Task description
Using the records below, please work out how many lines contain "item"; answer with the number alone.

-*-

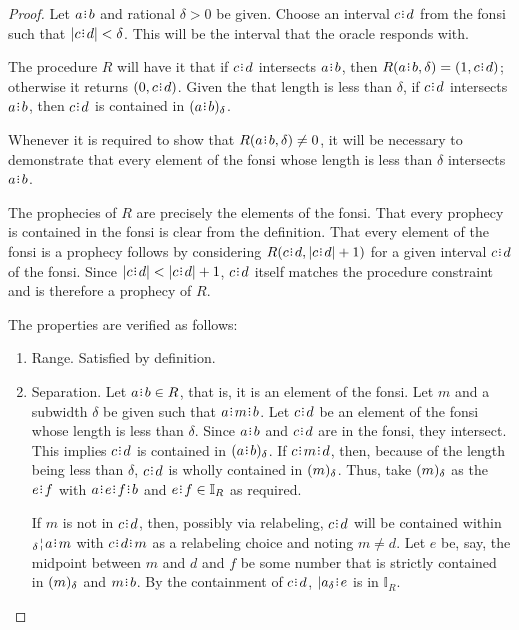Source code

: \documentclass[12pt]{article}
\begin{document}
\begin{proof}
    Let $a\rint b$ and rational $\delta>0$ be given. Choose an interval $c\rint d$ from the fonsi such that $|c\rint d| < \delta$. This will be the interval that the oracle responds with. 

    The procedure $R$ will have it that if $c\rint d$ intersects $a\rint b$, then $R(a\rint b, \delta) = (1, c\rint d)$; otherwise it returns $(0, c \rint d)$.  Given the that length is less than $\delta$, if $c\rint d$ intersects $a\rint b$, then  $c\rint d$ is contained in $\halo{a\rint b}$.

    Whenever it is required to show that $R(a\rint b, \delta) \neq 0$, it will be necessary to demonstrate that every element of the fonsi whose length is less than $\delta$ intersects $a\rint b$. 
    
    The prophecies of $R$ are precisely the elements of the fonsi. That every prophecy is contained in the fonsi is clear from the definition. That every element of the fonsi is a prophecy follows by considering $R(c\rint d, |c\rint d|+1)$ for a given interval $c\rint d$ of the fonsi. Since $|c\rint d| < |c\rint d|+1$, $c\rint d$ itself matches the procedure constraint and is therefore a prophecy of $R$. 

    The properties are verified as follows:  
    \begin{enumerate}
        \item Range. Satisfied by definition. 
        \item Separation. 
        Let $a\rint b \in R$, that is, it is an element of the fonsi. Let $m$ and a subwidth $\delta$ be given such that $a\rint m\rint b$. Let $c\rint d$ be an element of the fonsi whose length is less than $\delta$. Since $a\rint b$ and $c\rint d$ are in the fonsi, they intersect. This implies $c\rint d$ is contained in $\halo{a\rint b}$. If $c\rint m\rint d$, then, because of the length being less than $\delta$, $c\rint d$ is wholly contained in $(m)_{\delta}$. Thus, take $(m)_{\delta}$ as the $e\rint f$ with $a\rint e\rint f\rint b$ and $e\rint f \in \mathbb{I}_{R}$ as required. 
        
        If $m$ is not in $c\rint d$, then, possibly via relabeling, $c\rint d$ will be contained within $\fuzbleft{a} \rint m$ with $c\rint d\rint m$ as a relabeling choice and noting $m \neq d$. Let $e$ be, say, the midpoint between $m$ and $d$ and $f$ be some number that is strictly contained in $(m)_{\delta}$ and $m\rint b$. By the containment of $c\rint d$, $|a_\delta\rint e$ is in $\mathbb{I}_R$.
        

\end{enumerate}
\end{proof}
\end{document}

-*-

Task response
2